* [Exercise details]
Pick out each line of the records in which the word "genpdf" appears.

* [Dataset records]
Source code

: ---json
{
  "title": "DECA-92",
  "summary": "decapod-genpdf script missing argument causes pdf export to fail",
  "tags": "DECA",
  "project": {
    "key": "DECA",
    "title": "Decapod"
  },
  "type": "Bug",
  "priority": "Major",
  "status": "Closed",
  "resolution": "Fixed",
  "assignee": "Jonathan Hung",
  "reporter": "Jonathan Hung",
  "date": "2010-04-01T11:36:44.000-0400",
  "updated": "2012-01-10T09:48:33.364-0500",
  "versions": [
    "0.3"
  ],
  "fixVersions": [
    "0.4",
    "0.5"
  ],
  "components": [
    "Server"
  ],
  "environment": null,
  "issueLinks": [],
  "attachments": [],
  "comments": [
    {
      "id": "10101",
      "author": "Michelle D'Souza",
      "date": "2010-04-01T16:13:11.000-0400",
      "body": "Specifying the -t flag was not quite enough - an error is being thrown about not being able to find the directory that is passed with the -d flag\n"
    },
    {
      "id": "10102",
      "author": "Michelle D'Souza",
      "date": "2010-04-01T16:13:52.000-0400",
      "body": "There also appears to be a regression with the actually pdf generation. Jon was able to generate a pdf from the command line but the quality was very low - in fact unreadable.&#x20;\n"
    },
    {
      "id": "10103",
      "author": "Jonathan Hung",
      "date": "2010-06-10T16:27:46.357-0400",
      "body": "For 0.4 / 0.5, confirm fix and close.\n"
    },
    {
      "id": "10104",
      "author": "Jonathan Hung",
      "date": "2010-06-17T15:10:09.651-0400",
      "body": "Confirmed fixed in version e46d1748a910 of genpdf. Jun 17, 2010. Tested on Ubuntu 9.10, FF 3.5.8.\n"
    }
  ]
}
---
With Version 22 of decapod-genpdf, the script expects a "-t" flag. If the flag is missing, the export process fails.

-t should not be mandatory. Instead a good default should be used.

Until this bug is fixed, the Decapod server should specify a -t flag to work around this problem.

---

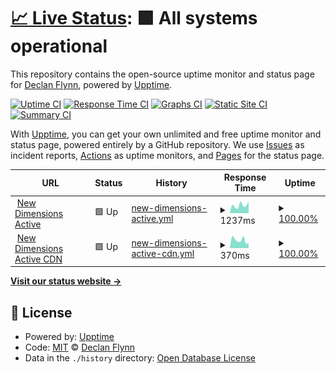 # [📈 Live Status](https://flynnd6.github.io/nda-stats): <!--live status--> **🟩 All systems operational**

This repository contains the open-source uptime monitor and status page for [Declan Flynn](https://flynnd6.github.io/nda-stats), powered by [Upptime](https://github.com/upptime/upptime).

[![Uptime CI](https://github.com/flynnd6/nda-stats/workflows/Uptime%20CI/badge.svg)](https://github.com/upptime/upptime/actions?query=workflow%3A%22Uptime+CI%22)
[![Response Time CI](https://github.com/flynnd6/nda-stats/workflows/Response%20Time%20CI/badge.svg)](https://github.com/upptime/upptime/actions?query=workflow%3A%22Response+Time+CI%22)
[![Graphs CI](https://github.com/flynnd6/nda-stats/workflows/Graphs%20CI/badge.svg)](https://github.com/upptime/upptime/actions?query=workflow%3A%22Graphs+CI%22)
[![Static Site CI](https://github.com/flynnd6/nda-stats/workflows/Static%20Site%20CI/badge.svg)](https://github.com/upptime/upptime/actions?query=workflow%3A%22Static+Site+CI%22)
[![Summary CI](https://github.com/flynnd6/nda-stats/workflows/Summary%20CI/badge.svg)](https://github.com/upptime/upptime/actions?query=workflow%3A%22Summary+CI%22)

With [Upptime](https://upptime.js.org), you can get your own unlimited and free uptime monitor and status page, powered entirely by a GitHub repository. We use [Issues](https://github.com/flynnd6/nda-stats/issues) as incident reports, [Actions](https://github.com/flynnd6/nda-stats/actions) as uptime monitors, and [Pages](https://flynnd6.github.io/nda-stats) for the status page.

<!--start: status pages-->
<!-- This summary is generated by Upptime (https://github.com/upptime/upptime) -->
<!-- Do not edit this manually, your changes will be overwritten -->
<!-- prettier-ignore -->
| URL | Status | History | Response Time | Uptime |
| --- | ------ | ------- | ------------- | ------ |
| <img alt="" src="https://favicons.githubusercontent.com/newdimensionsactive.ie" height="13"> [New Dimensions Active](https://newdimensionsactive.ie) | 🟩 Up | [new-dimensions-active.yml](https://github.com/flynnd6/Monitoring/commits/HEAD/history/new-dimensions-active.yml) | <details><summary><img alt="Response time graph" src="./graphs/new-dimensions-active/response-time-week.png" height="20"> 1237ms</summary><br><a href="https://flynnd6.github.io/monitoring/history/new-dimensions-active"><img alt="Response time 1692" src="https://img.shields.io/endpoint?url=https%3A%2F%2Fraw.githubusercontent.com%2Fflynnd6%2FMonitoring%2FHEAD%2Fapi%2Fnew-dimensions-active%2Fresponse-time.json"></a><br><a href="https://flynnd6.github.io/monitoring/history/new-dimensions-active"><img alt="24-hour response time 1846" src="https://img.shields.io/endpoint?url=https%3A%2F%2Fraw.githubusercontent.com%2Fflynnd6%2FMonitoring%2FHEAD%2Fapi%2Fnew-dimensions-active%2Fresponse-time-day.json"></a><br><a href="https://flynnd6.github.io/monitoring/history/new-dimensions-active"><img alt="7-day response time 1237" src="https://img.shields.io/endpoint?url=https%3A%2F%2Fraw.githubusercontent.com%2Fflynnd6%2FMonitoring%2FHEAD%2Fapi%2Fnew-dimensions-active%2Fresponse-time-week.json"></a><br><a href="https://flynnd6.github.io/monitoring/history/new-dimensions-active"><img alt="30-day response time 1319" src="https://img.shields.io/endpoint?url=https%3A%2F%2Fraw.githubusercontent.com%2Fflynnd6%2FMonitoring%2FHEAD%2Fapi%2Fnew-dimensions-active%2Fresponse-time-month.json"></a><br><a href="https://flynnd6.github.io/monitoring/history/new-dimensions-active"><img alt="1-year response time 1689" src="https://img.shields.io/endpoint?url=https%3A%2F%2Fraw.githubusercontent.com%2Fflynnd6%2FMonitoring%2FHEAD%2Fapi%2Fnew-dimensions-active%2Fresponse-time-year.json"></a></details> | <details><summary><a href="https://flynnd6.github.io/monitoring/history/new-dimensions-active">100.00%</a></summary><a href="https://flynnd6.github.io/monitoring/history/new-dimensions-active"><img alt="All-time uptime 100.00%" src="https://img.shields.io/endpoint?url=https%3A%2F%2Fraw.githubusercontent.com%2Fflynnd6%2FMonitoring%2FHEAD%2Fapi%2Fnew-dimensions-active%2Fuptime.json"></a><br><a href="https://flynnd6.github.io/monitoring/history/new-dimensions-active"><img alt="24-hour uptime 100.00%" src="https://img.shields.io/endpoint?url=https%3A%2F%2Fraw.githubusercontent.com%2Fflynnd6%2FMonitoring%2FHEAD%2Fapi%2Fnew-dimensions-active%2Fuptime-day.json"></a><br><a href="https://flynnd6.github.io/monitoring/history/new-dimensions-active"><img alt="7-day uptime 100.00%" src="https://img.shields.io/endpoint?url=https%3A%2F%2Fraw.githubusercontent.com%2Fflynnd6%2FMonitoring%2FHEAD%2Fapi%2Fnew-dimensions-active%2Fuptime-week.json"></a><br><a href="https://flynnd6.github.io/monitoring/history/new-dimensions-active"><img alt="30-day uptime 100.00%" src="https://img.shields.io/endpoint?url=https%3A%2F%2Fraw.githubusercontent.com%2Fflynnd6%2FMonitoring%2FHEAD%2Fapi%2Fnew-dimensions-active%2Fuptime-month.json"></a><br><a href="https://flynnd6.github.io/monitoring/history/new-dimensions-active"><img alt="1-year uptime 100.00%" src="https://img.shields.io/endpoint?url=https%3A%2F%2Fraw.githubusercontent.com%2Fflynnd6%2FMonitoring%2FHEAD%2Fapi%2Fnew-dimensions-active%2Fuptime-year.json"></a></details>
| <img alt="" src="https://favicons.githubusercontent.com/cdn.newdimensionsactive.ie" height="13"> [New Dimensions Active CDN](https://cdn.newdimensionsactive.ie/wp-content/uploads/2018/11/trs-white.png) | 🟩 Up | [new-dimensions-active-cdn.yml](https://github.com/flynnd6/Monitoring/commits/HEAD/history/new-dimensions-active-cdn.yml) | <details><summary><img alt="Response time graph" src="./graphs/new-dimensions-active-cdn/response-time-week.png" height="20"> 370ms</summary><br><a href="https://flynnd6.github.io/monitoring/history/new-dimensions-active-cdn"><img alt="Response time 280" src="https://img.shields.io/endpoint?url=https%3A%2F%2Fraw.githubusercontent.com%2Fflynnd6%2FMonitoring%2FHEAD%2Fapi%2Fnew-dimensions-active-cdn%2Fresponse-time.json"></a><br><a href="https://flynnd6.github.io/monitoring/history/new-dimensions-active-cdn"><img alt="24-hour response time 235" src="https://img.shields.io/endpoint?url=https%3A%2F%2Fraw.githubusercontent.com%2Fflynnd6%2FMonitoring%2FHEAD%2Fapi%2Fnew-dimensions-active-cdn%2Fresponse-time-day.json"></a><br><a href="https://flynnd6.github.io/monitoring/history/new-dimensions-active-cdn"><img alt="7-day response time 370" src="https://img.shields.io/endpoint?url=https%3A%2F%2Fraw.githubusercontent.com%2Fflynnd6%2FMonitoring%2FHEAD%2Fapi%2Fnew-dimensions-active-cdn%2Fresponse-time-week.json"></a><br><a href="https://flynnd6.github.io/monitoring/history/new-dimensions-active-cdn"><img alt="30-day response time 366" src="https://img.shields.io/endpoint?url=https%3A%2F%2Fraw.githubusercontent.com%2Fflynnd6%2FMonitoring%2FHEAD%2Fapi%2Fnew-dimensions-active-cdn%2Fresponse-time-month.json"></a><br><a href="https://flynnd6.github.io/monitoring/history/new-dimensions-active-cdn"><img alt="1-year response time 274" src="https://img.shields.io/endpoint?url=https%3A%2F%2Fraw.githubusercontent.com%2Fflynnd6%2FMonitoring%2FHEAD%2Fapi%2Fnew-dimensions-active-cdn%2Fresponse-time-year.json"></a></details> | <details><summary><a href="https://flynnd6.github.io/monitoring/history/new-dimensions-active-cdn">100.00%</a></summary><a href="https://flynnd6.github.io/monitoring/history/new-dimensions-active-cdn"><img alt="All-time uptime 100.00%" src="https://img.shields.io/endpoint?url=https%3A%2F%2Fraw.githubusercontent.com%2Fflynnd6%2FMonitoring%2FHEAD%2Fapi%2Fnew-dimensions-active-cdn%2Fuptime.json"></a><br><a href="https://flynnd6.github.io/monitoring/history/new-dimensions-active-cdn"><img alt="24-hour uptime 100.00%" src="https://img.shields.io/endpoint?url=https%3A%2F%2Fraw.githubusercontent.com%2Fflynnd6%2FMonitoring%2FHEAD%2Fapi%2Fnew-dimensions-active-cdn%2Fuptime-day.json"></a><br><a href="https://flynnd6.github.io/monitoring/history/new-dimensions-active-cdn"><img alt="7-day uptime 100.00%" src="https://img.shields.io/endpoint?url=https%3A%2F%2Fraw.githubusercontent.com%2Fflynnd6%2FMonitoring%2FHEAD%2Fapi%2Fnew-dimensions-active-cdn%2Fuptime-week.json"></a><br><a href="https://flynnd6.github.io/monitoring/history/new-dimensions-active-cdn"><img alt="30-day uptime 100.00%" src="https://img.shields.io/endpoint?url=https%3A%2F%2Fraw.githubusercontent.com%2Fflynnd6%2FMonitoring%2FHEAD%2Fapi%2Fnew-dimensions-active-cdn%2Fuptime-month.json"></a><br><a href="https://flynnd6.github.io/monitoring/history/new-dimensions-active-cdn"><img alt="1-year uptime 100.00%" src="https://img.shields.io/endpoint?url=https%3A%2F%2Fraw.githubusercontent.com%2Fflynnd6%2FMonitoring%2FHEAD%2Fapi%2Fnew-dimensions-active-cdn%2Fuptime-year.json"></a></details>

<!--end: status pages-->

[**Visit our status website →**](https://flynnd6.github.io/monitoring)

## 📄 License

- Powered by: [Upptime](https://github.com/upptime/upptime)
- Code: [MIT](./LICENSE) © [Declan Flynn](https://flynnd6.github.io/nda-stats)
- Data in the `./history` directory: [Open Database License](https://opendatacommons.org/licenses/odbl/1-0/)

* [Result of this exercise]
  "summary": "decapod-genpdf script missing argument causes pdf export to fail",
      "body": "Confirmed fixed in version e46d1748a910 of genpdf. Jun 17, 2010. Tested on Ubuntu 9.10, FF 3.5.8.\n"
With Version 22 of decapod-genpdf, the script expects a "-t" flag. If the flag is missing, the export process fails.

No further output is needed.